The Pope donned an indigenous feather hat when he visited Canada to apologize for the Catholic Church’s role in schools where indigenous children are abused.
Pope Francis said that the forced assimilation of indigenous peoples into Christian society destroyed their culture, separating families and marginalized generations in ways that today is still felt.
“I’m sorry,” the pope told school survivors and indigenous community members gathered at an old residential school in south Edmonton, Alberta.
He apologized for Christianity supporting the “colonial mentality” of the times and called for a “serious” investigation into schools to help survivors and descendants heal.
“With shame and clarity, I humbly ask forgiveness for the crime so many Christians have committed against the indigenous peoples,” Francis said.
On Monday, the Pope went to the land of the four Cree countries to pray during a ceremony. The four chiefs then escorted him in a wheelchair to the ceremonial stadium, where he offered an apology and was given a feathered hat.
More than 150,000 Indigenous children in Canada were forced to attend state-funded Christian schools from the 19th century until the 1970s in an attempt to isolate them from the influence of their families and culture.
The goal is to “Christianise” and integrate them into mainstream society.
The Canadian government has acknowledged rampant physical and sexual abuse at schools, where students are beaten for speaking their mother tongue.
Canada’s Truth and Reconciliation Commission has called the system “cultural genocide”.
The legacy of abuse and isolation from families has been blamed by Indigenous leaders for the prevalence of alcohol and drug addiction in Canada’s protected areas.

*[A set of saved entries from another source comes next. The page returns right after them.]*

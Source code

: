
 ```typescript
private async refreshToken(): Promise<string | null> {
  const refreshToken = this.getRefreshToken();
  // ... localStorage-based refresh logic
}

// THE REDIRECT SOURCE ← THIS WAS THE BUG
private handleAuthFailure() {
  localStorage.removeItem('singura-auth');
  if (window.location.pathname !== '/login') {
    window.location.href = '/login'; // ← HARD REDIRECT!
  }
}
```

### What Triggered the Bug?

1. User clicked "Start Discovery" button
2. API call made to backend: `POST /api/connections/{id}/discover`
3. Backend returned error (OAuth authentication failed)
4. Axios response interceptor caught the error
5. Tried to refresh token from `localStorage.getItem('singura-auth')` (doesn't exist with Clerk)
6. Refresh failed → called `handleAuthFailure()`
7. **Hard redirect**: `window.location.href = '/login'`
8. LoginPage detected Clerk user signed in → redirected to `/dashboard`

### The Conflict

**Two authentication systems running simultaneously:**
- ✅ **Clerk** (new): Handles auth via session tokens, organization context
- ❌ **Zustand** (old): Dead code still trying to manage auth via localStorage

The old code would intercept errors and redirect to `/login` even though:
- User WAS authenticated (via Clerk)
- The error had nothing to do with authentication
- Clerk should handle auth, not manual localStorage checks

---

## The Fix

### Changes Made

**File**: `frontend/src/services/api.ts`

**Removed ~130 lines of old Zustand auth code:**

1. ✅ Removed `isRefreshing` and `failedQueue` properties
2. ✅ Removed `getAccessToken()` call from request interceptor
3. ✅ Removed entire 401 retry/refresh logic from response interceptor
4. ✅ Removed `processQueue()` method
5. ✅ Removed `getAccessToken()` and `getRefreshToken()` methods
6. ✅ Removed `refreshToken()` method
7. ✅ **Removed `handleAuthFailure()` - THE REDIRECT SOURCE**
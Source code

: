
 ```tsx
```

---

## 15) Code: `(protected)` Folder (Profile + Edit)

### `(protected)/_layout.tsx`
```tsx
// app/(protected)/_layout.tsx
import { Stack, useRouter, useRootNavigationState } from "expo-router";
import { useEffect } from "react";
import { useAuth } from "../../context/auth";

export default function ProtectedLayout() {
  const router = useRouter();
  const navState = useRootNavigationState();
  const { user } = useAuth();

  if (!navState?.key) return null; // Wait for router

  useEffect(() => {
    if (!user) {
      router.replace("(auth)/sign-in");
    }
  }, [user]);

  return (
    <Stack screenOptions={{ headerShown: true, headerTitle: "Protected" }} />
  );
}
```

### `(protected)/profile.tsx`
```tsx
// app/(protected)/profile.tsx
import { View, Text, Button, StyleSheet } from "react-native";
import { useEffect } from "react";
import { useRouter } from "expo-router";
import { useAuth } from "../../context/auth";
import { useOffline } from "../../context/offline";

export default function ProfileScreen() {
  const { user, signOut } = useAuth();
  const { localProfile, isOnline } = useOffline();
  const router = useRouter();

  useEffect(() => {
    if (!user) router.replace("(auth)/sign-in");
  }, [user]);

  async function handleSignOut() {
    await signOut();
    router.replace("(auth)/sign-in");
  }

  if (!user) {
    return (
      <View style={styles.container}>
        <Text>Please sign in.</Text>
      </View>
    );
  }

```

Despite the bleak event, the 85-year-old pope had a bit of fun when he asked a Vatican aide to push his wheelchair closer to those waiting outside the Church of the Sacred Heart of the First Peoples. in Edmonton, the capital of Alberta.
He told the aide to push his wheelchair between the cars of a waiting police convoy and approach the crowd behind the fence.
At one point his assistant had to lower the wheelchair to maneuver it from the sidewalk to the street, placing the pope at a 45-degree angle toward the sky.
The people behind the fence cheered and ran their hands through the wiring in hopes of touching him.
The discoveries of hundreds of potential burial sites at alma mater over the past year has drawn international attention to the heritage of schools in Canada and schools in the United States.
It led Francis to heed the call of the truth commission asking him to apologize on Canadian soil for the role of the Catholic Church. Catholic religious orders run 66 of the 139 schools in Canada.
The Vatican has resisted calls for an apology from the pope for years.